The culminating project in my grade 12 computer science course was, as a design team, to create and pitch a software product, completing the entire software design cycle. Many parallels can be drawn between this and the kickstarter package I completed for Praxis I in first year, however one main difference was that the product did not have to be the solution to a problem so much as as it had to fill a need. Playing to our strengths, our team selected to develop a game, which we eventually named PsiBot. Framing the problem as the need to develop a unique game, we set about brainstorming divergent concepts. In the end, we selected a multiplayer side-scrolling game, where players could place blocks, either to co-operatively navigate complex terrain, or to put their opponents further behind. A screenshot of a prototype version is shown below.
The minimum viable prototype version of PsiBot
My main focus for this project was the networking aspect of the game, which I had some prior experience with. Previously, I had worked on several smaller side-projects which were networked, but never before had I taken on a project as ambitious as synchronizing hundreds of entities in real time. Doing some research, I found that there are several methods of doing this, exemplified in different games. After comparing the advantages and shortfalls of the different models, I selected a client-server model in which all of the logic is computed on the server, while the client renders the data given. This exemplifies design for user experience, since such an approach ensures that all players remain synchronized perfectly, eliminating frustrating discrepancies between clients. User experience is a multiple faceted design goal however, and usually choosing a networking model like this would limit the render rate of the game, which hinders the user’s experience. Implementing a predictive motion algorithm solved this problem and overall the game was very fluid, impressing the panel of judges.

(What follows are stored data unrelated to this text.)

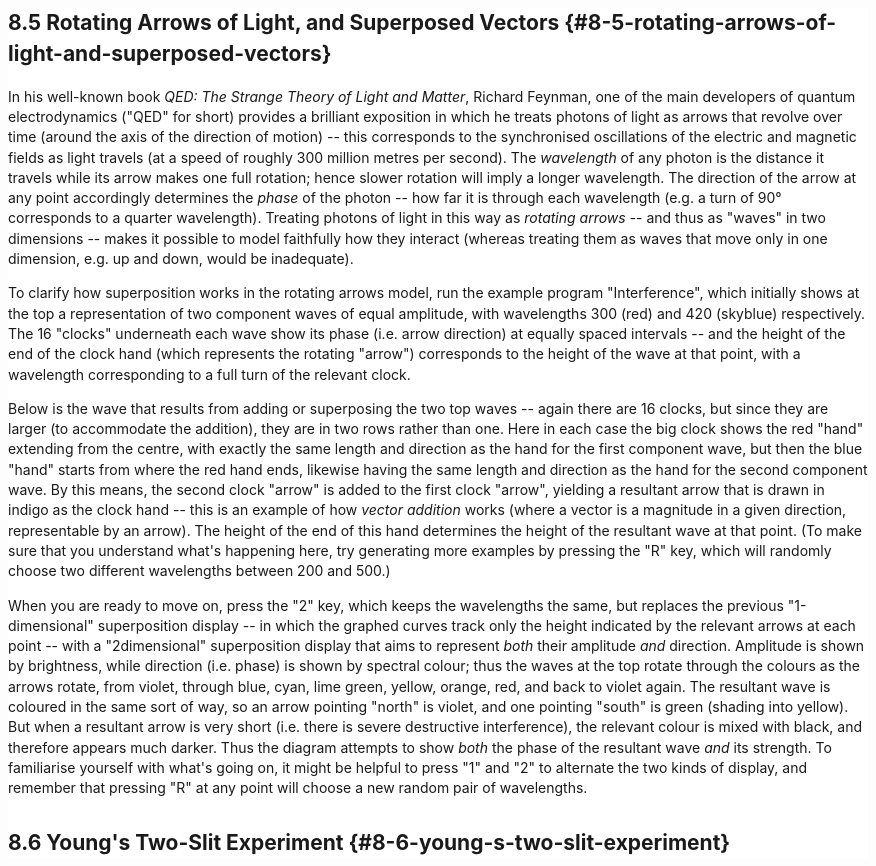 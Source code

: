 ## 8.5 Rotating Arrows of Light, and Superposed Vectors {#8-5-rotating-arrows-of-light-and-superposed-vectors}

In his well-known book _QED: The Strange Theory of Light and Matter_, Richard Feynman, one of the main developers of quantum electrodynamics ("QED" for short) provides a brilliant exposition in which he treats photons of light as arrows that revolve over time (around the axis of the direction of motion) -- this corresponds to the synchronised oscillations of the electric and magnetic fields as light travels (at a speed of roughly 300 million metres per second). The _wavelength_ of any photon is the distance it travels while its arrow makes one full rotation; hence slower rotation will imply a longer wavelength. The direction of the arrow at any point accordingly determines the _phase_ of the photon -- how far it is through each wavelength (e.g. a turn of 90° corresponds to a quarter wavelength). Treating photons of light in this way as _rotating arrows_ -- and thus as "waves" in two dimensions -- makes it possible to model faithfully how they interact (whereas treating them as waves that move only in one dimension, e.g. up and down, would be inadequate).

To clarify how superposition works in the rotating arrows model, run the example program "Interference", which initially shows at the top a representation of two component waves of equal amplitude, with wavelengths 300 (red) and 420 (skyblue) respectively. The 16 "clocks" underneath each wave show its phase (i.e. arrow direction) at equally spaced intervals -- and the height of the end of the clock hand (which represents the rotating "arrow") corresponds to the height of the wave at that point, with a wavelength corresponding to a full turn of the relevant clock.

Below is the wave that results from adding or superposing the two top waves -- again there are 16 clocks, but since they are larger (to accommodate the addition), they are in two rows rather than one. Here in each case the big clock shows the red "hand" extending from the centre, with exactly the same length and direction as the hand for the first component wave, but then the blue "hand" starts from where the red hand ends, likewise having the same length and direction as the hand for the second component wave. By this means, the second clock "arrow" is added to the first clock "arrow", yielding a resultant arrow that is drawn in indigo as the clock hand -- this is an example of how _vector addition_ works (where a vector is a magnitude in a given direction, representable by an arrow). The height of the end of this hand determines the height of the resultant wave at that point. (To make sure that you understand what's happening here, try generating more examples by pressing the "R" key, which will randomly choose two different wavelengths between 200 and 500.)

When you are ready to move on, press the "2" key, which keeps the wavelengths the same, but replaces the previous "1-dimensional" superposition display -- in which the graphed curves track only the height indicated by the relevant arrows at each point -- with a "2dimensional" superposition display that aims to represent _both_ their amplitude _and_ direction. Amplitude is shown by brightness, while direction (i.e. phase) is shown by spectral colour; thus the waves at the top rotate through the colours as the arrows rotate, from violet, through blue, cyan, lime green, yellow, orange, red, and back to violet again. The resultant wave is coloured in the same sort of way, so an arrow pointing "north" is violet, and one pointing "south" is green (shading into yellow). But when a resultant arrow is very short (i.e. there is severe destructive interference), the relevant colour is mixed with black, and therefore appears much darker. Thus the diagram attempts to show _both_ the phase of the resultant wave _and_ its strength. To familiarise yourself with what's going on, it might be helpful to press "1" and "2" to alternate the two kinds of display, and remember that pressing "R" at any point will choose a new random pair of wavelengths.

## 8.6 Young's Two-Slit Experiment {#8-6-young-s-two-slit-experiment}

Software projects like this exemplify iterative design, since the product is constantly being tested and evaluated, refining the application until it meets all of the requirements. This project in particular is a perfect example because different sections of the game were prototyped and refined independently and then combined into a intermediate product which was then polished until a high fidelity prototype was ready. This prototype was then tested by members of the public, whose feedback went into shaping the final product. This repeated polishing and prototyping has since become one of the main characteristics of my engineering design process.
The technical experience I gained in this project has proved to be just as valuable, as I learned how to produce three-dimensional graphics, code realistic physics, accurately interpolate between data points, and keep hundreds of entities synchronized accross multiple clients. Most importantly, I dsicovered that the more you learn while making a project, the more rewarding it is to see it work in the end. I have since strived to push myself further beyond the limits of my knowledge, whether in my side-projects, or at hackathons I’ve attended.